Here was one that passed the test.

    We stopped for lunch at PJ's Pancake House (they were looking for help; another defiant no.)  She had left her resume at four stores.  It was a start.  We were emotionally exhausted.  We would go home and regroup, but not before making one more stop on our way out of town.

Bon Appetit.  A gourmet food store in the Princeton Shopping Center.  Her older cousin had worked there when he was in high school.
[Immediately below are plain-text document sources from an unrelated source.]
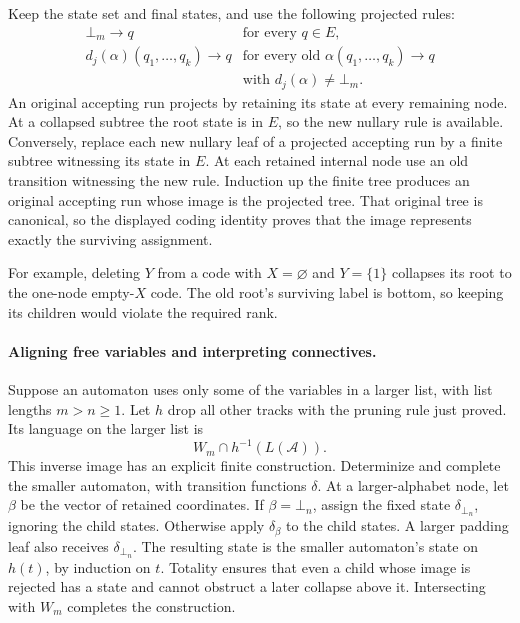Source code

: Keep the state set and final states, and use the following projected rules:
\[
\begin{array}{ll}
 \bot_m\to q&\text{for every }q\in E,\\
 d_j(\alpha)(q_1,\ldots,q_k)\to q
   &\text{for every old }\alpha(q_1,\ldots,q_k)\to q\\
   &\text{with }d_j(\alpha)\ne\bot_m.
\end{array}
\]
An original accepting run projects by retaining its state at every
remaining node.  At a collapsed subtree the root state is in \(E\),
so the new nullary rule is available.
Conversely, replace each new nullary leaf of a projected accepting
run by a finite subtree witnessing its state in \(E\).
At each retained internal node use an old transition witnessing
the new rule.  Induction up the finite tree produces an original
accepting run whose image is the projected tree.
That original tree is canonical, so the displayed coding identity
proves that the image represents exactly the surviving assignment.

For example, deleting \(Y\) from a code with \(X=\varnothing\)
and \(Y=\{1\}\) collapses its root to the one-node empty-\(X\) code.
The old root's surviving label is bottom, so keeping its children
would violate the required rank.

\paragraph{Aligning free variables and interpreting connectives.}
\label{sec:p09-wsks-logical-induction}
Suppose an automaton uses only some of the variables in a larger list,
with list lengths \(m>n\geq1\).
Let \(h\) drop all other tracks with the pruning rule just proved.
Its language on the larger list is
\[
 W_m\cap h^{-1}(L(\mathcal A)).
\]
This inverse image has an explicit finite construction.
Determinize and complete the smaller automaton, with transition
functions \(\delta\).  At a larger-alphabet node, let \(\beta\)
be the vector of retained coordinates.
If \(\beta=\bot_n\), assign the fixed state \(\delta_{\bot_n}\),
ignoring the child states.  Otherwise apply \(\delta_\beta\) to
the child states.  A larger padding leaf also receives
\(\delta_{\bot_n}\).
The resulting state is the smaller automaton's state on \(h(t)\),
by induction on \(t\).
Totality ensures that even a child whose image is rejected has a
state and cannot obstruct a later collapse above it.
Intersecting with \(W_m\) completes the construction.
  She protested, but I put my foot down.  Sensing I wouldn't budge, she walked in reluctantly, asking for the manager as I browsed the shelves.  Several minutes later she found me.
   Panic and barely concealed tears.  "Dad!  They want to interview me!  I don't want to work here!  What do I do!  You made me come in here!"
  "Calm down.  Let them interview you.  It will be good practice.  Why don't you want to work here?  Ben worked here and he liked it."
   "I just don't don't want to work here!"
  "You might not even get the job.  Sit down with the manager.  It will be a good experience either way.  Ask him what he might want you to do."
   "But I don't want to work here!"
   Back and forth, our voices rising, then lowering so as not to make a scene, until she gave in.
   I waited outside, peering in the window, pacing up and down the outdoor patio.  I knew she was mad at me for having forced her into the store, and I hadn't thought things would proceed so far so fast.  But I  hoped that all would be forgotten in the afterglow of a successful interview.  Boy, was I wrong.
   When she came out to meet me, all the pent-up emotion came flooding out.
  "Dad!" she cried, fear and anger mixing together.  "They want to hire me!  Right now!!  I don't want to work here!  What do I do?"
  "That's great, honey!" I was proud she had made such a good impression.  "Why don't you try it out?  Did you ask what they wanted you to do?"
  She unfolded a piece of paper.  On it were the words: cash register.  Of course.
  "We've been over this a million times!"  I was exasperated.  She had a job offer in hand.  She could start tomorrow.   "You don't have to make change.  If someone gives you cash, the register will tell you how much change to give the customer."
  "I know that," she quavered, voice rising through the tears.  "It's that I don't know what coins to give back!"
   There it was.
   It had been there all along, but I didn't hear it.  Her fear wasn't about figuring out how much change was due.  True, she would have a lot of trouble doing that, but she knew the register acted as a calculator.  It was about finding the right combination of coins.  Not only that, she knew that a customer would expect the combination be comprised of the least number of coins possible.  She was unsure she would be able to do that, especially under pressure, with a line of impatient customers backing up out the door and onto the street.   Her litmus test, which had seemed so arbitrary, finally made sense: the store had to have as little foot traffic as possible, and at least the potential of non-register related work.
    I told this story one evening at Twitter Math Camp, along with what I had taken away:
  • It was possible for a student to go through elementary school, middle school, and Algebra 1 and Geometry in high school without mastering the ability to make change with the least number of coins;
  • That this was less a reflection on her than it was on a system of math education that, from early on, left her feeling inadequate, disconnected, and disaffected;
  • That math anxiety is real, that it interferes with performance, and that bad things happen when we put undue pressure and time constraints on kids.
And bless Andy Gael for his response: "I love how your daughter advocated for herself."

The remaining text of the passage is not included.